[Task details] Every line in the data below that holds "maintenance" should be found and copied.

[Dataset entries]
************

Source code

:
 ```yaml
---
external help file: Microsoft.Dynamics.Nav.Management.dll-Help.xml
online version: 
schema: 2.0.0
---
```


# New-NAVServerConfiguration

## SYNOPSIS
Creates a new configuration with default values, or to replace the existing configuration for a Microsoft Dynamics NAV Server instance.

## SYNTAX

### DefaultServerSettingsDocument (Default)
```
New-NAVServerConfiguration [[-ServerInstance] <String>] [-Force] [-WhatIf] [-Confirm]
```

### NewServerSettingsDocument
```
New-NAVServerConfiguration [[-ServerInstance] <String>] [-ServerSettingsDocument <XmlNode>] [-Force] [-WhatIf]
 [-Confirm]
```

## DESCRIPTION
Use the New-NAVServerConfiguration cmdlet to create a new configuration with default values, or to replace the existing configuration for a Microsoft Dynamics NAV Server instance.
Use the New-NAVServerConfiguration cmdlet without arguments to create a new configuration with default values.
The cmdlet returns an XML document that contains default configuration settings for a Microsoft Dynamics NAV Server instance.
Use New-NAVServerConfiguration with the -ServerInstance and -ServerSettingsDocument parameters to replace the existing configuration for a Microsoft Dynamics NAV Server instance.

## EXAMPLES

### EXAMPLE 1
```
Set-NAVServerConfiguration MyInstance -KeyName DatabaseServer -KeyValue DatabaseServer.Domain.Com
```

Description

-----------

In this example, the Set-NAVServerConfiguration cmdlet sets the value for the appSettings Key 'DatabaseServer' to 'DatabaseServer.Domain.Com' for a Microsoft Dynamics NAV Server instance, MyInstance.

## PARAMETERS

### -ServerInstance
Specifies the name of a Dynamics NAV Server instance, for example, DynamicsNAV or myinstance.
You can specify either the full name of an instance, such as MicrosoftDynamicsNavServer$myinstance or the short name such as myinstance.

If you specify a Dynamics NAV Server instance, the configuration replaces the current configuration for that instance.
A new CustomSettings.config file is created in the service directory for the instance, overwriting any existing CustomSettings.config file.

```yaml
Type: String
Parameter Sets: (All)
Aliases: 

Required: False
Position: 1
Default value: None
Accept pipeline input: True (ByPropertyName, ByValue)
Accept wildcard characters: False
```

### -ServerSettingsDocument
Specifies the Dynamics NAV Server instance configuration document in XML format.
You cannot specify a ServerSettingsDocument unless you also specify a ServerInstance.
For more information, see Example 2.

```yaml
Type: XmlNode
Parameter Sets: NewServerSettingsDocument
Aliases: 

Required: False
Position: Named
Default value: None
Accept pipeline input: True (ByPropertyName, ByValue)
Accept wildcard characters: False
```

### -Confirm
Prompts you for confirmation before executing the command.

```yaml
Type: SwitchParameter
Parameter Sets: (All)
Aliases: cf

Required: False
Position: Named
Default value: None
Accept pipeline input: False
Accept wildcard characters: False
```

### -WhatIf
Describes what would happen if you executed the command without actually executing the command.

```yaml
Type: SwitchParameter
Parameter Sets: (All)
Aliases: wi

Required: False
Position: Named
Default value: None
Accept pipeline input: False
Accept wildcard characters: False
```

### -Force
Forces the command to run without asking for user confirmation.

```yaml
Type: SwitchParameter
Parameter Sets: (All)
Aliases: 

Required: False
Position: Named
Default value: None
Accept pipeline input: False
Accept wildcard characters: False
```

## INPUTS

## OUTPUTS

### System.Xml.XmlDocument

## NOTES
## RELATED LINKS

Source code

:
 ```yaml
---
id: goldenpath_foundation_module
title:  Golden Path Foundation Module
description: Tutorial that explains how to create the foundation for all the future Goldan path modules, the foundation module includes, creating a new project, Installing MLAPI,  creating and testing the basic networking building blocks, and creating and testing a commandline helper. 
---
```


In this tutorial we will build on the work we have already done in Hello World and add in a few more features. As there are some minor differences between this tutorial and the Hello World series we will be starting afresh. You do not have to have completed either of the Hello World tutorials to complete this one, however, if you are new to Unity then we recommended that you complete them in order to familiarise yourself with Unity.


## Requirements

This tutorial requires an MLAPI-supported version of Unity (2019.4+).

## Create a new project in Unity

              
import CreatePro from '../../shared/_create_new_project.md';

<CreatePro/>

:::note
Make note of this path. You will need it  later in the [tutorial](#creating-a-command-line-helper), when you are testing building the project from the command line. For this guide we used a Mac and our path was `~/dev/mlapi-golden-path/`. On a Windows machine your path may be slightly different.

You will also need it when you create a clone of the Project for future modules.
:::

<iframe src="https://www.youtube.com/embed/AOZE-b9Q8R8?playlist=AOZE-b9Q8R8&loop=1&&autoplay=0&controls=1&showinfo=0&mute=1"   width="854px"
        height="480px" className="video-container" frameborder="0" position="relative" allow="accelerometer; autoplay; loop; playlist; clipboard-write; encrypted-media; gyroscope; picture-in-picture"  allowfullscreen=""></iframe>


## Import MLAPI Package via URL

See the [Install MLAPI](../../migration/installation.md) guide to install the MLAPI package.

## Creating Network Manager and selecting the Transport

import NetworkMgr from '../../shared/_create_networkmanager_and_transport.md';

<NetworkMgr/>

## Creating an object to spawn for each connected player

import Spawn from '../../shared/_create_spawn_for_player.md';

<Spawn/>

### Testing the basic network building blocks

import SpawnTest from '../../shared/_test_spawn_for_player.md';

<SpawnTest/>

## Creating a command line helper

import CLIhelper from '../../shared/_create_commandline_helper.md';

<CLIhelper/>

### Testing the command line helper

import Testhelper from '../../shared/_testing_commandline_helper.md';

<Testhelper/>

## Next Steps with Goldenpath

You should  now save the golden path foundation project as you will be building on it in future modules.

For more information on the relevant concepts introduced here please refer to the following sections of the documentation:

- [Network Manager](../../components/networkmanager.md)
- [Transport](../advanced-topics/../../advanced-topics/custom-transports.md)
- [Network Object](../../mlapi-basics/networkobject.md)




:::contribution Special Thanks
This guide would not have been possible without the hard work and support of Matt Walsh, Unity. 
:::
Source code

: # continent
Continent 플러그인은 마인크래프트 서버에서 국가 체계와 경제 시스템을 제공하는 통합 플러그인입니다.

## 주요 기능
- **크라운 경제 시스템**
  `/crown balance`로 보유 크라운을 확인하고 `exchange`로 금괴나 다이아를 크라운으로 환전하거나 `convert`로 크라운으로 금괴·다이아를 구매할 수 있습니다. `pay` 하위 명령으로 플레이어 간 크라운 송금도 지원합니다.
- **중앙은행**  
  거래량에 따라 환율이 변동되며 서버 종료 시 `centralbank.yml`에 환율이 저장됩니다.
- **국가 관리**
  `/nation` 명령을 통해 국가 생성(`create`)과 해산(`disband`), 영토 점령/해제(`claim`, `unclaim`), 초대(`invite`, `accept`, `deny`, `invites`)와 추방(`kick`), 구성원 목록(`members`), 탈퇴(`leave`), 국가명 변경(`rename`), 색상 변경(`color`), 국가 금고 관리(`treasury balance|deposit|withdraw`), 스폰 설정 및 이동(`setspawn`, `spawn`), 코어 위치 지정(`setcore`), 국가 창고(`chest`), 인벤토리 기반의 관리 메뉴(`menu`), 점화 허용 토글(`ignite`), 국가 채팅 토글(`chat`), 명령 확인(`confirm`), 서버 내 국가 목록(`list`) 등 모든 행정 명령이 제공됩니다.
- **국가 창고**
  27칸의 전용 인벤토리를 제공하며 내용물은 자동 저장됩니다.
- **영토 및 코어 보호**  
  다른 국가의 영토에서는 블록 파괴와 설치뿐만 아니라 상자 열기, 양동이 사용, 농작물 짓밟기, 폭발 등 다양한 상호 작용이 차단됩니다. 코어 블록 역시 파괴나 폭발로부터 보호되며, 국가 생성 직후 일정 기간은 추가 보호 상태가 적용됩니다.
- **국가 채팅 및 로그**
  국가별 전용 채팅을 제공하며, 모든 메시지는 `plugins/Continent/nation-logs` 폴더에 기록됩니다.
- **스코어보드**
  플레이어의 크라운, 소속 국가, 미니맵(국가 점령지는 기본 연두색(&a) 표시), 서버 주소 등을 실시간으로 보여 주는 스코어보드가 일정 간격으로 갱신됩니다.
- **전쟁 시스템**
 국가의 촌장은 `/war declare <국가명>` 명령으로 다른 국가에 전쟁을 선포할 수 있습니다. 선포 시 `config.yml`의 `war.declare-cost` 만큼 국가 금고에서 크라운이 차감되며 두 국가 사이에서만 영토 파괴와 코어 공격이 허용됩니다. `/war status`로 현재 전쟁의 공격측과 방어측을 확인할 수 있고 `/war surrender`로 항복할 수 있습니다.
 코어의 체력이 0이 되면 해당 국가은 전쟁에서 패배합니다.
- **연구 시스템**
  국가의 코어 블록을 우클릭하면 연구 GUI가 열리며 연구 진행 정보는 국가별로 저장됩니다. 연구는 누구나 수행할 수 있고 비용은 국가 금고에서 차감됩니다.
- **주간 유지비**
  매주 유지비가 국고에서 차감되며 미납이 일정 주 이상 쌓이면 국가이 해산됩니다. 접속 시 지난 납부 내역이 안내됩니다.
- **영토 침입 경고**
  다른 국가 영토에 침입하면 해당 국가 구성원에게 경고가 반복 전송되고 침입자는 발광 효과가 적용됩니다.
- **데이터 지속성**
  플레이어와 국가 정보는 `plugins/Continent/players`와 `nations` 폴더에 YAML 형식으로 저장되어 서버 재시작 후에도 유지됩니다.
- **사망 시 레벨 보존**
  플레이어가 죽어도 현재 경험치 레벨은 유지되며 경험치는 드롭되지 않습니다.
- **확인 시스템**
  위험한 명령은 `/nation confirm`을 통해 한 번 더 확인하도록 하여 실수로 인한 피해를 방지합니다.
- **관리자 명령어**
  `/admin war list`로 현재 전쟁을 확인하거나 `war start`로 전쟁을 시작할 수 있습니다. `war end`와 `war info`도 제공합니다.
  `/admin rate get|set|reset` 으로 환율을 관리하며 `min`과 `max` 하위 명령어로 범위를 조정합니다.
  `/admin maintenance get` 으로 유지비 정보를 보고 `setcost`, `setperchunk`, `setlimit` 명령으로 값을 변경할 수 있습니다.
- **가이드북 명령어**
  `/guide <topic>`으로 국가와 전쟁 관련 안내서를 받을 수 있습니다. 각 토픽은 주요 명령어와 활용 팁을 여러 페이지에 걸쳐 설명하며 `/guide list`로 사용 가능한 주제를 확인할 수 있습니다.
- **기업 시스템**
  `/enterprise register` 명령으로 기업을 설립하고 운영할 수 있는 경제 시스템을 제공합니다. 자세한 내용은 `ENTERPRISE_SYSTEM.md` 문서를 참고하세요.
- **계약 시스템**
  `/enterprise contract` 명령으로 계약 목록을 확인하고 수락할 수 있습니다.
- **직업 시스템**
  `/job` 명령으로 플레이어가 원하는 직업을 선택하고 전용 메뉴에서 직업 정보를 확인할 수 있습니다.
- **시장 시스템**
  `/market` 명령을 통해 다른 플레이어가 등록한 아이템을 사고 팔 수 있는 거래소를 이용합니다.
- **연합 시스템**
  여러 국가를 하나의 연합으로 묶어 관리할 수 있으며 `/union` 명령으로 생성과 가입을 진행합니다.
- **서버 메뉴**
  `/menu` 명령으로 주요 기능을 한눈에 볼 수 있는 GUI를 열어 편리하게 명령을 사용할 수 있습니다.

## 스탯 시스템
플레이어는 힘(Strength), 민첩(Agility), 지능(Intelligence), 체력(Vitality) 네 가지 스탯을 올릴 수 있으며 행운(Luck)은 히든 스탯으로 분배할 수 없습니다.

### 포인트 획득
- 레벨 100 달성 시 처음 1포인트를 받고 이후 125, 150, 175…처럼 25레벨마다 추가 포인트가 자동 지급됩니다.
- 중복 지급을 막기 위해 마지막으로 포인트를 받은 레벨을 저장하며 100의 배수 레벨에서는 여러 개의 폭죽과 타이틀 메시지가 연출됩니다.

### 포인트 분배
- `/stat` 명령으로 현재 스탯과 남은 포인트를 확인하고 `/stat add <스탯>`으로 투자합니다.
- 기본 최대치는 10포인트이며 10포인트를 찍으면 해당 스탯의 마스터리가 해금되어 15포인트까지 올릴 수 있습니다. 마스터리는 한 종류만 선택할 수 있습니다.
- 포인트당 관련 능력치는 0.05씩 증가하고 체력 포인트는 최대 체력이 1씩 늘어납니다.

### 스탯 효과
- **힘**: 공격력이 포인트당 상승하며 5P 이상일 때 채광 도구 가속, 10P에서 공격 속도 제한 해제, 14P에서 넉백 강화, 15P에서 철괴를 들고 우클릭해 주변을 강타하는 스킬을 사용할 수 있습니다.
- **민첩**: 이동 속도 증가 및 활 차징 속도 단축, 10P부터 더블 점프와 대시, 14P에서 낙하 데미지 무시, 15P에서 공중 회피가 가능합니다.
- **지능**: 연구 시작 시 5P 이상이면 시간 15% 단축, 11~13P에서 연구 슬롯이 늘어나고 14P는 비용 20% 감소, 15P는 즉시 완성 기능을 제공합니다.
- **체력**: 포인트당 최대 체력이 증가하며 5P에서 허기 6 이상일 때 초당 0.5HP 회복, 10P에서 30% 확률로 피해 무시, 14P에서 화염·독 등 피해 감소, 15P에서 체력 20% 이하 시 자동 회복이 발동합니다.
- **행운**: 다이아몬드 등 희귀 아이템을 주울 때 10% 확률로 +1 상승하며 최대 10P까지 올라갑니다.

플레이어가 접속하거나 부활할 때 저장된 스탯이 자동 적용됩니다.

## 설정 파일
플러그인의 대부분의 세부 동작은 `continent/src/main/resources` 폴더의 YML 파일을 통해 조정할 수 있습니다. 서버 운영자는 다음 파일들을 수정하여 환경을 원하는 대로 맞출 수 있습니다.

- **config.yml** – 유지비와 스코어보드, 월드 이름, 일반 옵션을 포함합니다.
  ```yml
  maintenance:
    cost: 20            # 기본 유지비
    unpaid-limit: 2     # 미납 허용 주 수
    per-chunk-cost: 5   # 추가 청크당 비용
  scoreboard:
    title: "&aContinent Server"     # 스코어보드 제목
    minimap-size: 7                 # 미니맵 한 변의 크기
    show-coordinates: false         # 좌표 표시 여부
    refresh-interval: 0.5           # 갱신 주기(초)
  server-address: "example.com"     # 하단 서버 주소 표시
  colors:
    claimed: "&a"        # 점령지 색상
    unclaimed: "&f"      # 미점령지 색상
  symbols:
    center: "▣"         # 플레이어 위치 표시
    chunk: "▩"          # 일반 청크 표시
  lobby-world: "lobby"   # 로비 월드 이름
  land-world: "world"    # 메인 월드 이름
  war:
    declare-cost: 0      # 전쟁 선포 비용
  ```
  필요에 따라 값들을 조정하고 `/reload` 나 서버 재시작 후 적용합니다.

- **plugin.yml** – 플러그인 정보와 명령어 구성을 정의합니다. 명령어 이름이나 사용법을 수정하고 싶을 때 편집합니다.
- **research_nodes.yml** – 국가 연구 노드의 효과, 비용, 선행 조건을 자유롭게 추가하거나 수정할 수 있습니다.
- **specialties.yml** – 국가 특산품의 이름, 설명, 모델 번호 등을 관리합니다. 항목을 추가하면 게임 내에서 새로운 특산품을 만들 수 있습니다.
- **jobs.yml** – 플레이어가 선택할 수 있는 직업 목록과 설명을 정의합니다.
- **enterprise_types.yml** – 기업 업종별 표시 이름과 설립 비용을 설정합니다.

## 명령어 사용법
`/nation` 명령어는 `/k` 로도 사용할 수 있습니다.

************

[Output of the task]
  `/admin maintenance get` 으로 유지비 정보를 보고 `setcost`, `setperchunk`, `setlimit` 명령으로 값을 변경할 수 있습니다.
  maintenance:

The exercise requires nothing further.